De voorzitter : Minister Lieten heeft het woord.
Minister Ingrid Lieten : Mijnheer Diependaele, in verband met de taal hebben we nu vooruitgang geboekt. Uiteraard moet het landschap zich daar nog wat aan aanpassen. Er zijn nu meer mogelijkheden om Engelstalige opleidingen aan de universiteit op te richten. Ik hoor vanuit het werkveld wel de vrees ik weet niet of die terecht is voor de tests die men moet afleggen om te bewijzen dat men een bepaald niveau van Engels beheerst. Het is te vroeg om daar conclusies uit te trekken.
De universiteiten hebben wettelijk en decretaal de mogelijkheid om te differentiëren in de lonen van de professoren, maar in de cultuur van de universiteiten is het nog niet overal aanvaard dat men differentieert en bonussen uitkeert aan excellente onderzoekers. De ene universiteit is daar al meer mee weg dan de andere. Dat is eigenlijk een beetje meer een culturele bottleneck dan een decretale, of iets dat te maken heeft met de sociale lasten. De mogelijkheid is er wel om een bepaald deel 1 procent van de totale loonmassa te gebruiken om te differentiëren, maar dan moet er ook in het beleid van de universiteiten een systeem rond uitgewerkt worden, en daar voelen we wel nog een stukje koudwatervrees. Maar het debat wordt wel gevoerd, en de ene universiteit is daar al doelbewuster mee bezig dan de andere.
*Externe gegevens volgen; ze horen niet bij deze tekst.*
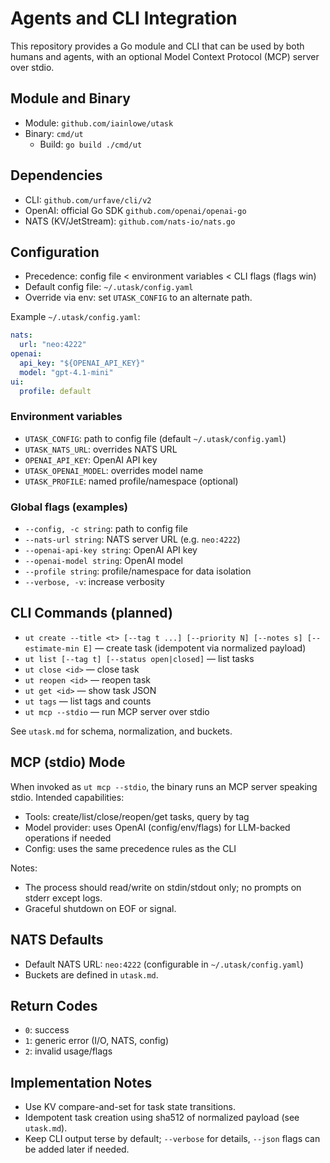 # Agents and CLI Integration

This repository provides a Go module and CLI that can be used by both humans and agents, with an optional Model Context Protocol (MCP) server over stdio.

## Module and Binary

- Module: `github.com/iainlowe/utask`
- Binary: `cmd/ut`
  - Build: `go build ./cmd/ut`

## Dependencies

- CLI: `github.com/urfave/cli/v2`
- OpenAI: official Go SDK `github.com/openai/openai-go`
- NATS (KV/JetStream): `github.com/nats-io/nats.go`

## Configuration

- Precedence: config file < environment variables < CLI flags (flags win)
- Default config file: `~/.utask/config.yaml`
- Override via env: set `UTASK_CONFIG` to an alternate path.

Example `~/.utask/config.yaml`:

```yaml
nats:
  url: "neo:4222"
openai:
  api_key: "${OPENAI_API_KEY}"
  model: "gpt-4.1-mini"
ui:
  profile: default
```

### Environment variables

- `UTASK_CONFIG`: path to config file (default `~/.utask/config.yaml`)
- `UTASK_NATS_URL`: overrides NATS URL
- `OPENAI_API_KEY`: OpenAI API key
- `UTASK_OPENAI_MODEL`: overrides model name
- `UTASK_PROFILE`: named profile/namespace (optional)

### Global flags (examples)

- `--config, -c string`: path to config file
- `--nats-url string`: NATS server URL (e.g. `neo:4222`)
- `--openai-api-key string`: OpenAI API key
- `--openai-model string`: OpenAI model
- `--profile string`: profile/namespace for data isolation
- `--verbose, -v`: increase verbosity

## CLI Commands (planned)

- `ut create --title <t> [--tag t ...] [--priority N] [--notes s] [--estimate-min E]` — create task (idempotent via normalized payload)
- `ut list [--tag t] [--status open|closed]` — list tasks
- `ut close <id>` — close task
- `ut reopen <id>` — reopen task
- `ut get <id>` — show task JSON
- `ut tags` — list tags and counts
- `ut mcp --stdio` — run MCP server over stdio

See `utask.md` for schema, normalization, and buckets.

## MCP (stdio) Mode

When invoked as `ut mcp --stdio`, the binary runs an MCP server speaking stdio. Intended capabilities:

- Tools: create/list/close/reopen/get tasks, query by tag
- Model provider: uses OpenAI (config/env/flags) for LLM-backed operations if needed
- Config: uses the same precedence rules as the CLI

Notes:
- The process should read/write on stdin/stdout only; no prompts on stderr except logs.
- Graceful shutdown on EOF or signal.

## NATS Defaults

- Default NATS URL: `neo:4222` (configurable in `~/.utask/config.yaml`)
- Buckets are defined in `utask.md`.

## Return Codes

- `0`: success
- `1`: generic error (I/O, NATS, config)
- `2`: invalid usage/flags

## Implementation Notes

- Use KV compare-and-set for task state transitions.
- Idempotent task creation using sha512 of normalized payload (see `utask.md`).
- Keep CLI output terse by default; `--verbose` for details, `--json` flags can be added later if needed.
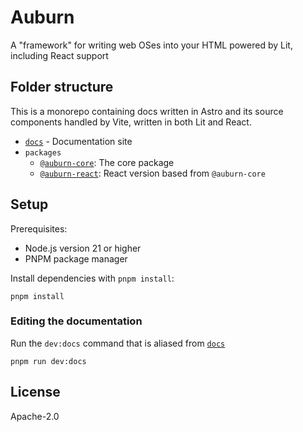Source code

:# Auburn

A "framework" for writing web OSes into your HTML powered by Lit, including React support

## Folder structure

This is a monorepo containing docs written in Astro and its source components handled
by Vite, written in both Lit and React.

- [`docs`](/docs/) - Documentation site
- `packages`
  - [`@auburn-core`](/packages/@auburn-core/): The core package
  - [`@auburn-react`](/packages/@auburn-react/): React version based from `@auburn-core`

## Setup

Prerequisites:

- Node.js version 21 or higher
- PNPM package manager

Install dependencies with `pnpm install`:

```console
pnpm install
```

### Editing the documentation

Run the `dev:docs` command that is aliased from [`docs`](/docs/)

```console
pnpm run dev:docs
```

## License

Apache-2.0
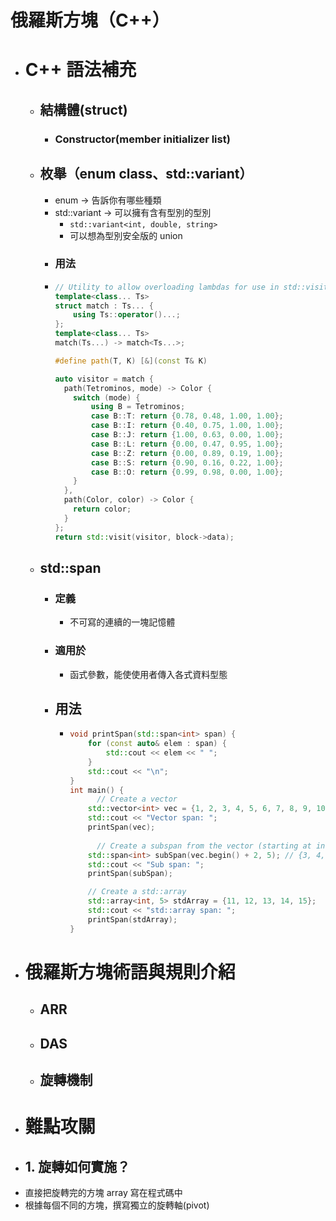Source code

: # 俄羅斯方塊（C++）
- # C++ 語法補充
	- ## 結構體(struct)
		- ### Constructor(member initializer list)
	- ## 枚舉（enum class、std::variant）
		- enum -> 告訴你有哪些種類
		- std::variant -> 可以擁有含有型別的型別
			- `std::variant<int, double, string>`
			- 可以想為型別安全版的 union
		- ###  用法
		- ```cpp
		  // Utility to allow overloading lambdas for use in std::visit
		  template<class... Ts>
		  struct match : Ts... {
		      using Ts::operator()...;
		  };
		  template<class... Ts>
		  match(Ts...) -> match<Ts...>;
		  
		  #define path(T, K) [&](const T& K)
		  
		  auto visitor = match {
		    path(Tetrominos, mode) -> Color {
		      switch (mode) {
		          using B = Tetrominos;
		          case B::T: return {0.78, 0.48, 1.00, 1.00};
		          case B::I: return {0.40, 0.75, 1.00, 1.00};
		          case B::J: return {1.00, 0.63, 0.00, 1.00};
		          case B::L: return {0.00, 0.47, 0.95, 1.00};
		          case B::Z: return {0.00, 0.89, 0.19, 1.00};
		          case B::S: return {0.90, 0.16, 0.22, 1.00};
		          case B::O: return {0.99, 0.98, 0.00, 1.00};
		      }
		    },
		    path(Color, color) -> Color {
		      return color;
		    }
		  };
		  return std::visit(visitor, block->data);
		  ```
	- ## std::span
		- ### 定義
			- 不可寫的連續的一塊記憶體
		- ### 適用於
			- 函式參數，能使使用者傳入各式資料型態
		- ## 用法
			- ```cpp
			  void printSpan(std::span<int> span) {
			      for (const auto& elem : span) {
			          std::cout << elem << " ";
			      }
			      std::cout << "\n";
			  }
			  int main() {
			    	// Create a vector
			      std::vector<int> vec = {1, 2, 3, 4, 5, 6, 7, 8, 9, 10};
			      std::cout << "Vector span: ";
			      printSpan(vec);
			    
			    	// Create a subspan from the vector (starting at index 2, length 5), does not reallocate array
			      std::span<int> subSpan(vec.begin() + 2, 5); // {3, 4, 5, 6, 7}
			      std::cout << "Sub span: ";
			      printSpan(subSpan);
			  
			      // Create a std::array
			      std::array<int, 5> stdArray = {11, 12, 13, 14, 15};
			      std::cout << "std::array span: ";
			      printSpan(stdArray);
			  }
			  ```
- # 俄羅斯方塊術語與規則介紹
	- ## ARR
	- ## DAS
	- ## 旋轉機制
- # 難點攻關
- ## 1. 旋轉如何實施？
- 直接把旋轉完的方塊 array 寫在程式碼中
- 根據每個不同的方塊，撰寫獨立的旋轉軸(pivot)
Mijnheer Creyelman, die informatie over de fiscale voordelen wordt in alle publicaties meegenomen van het FWO en van de universiteiten. U mag gerust zijn: het is zeker en vast een belangrijk element dat men ook gebruikt. Excellente onderzoekers vergelijken natuurlijk immers waar ze naartoe gaan. Dat hangt voor een stuk samen met de onderzoeksmogelijkheden die ze hebben, met de basis die er is om excellent onderzoek te doen, en met de vraag of de infrastructuur en de omstandigheden oké zijn. Ze zullen ook kijken naar de leefomstandigheden als ze hun gezin meebrengen, en ze zullen kijken naar de issues inzake fiscaliteit en salaris. U mag daar dus zeker van zijn. Dat wordt zeker en vast uitgespeeld. Die informatie is beschikbaar.
De voorzitter : De vraag om uitleg is afgehandeld.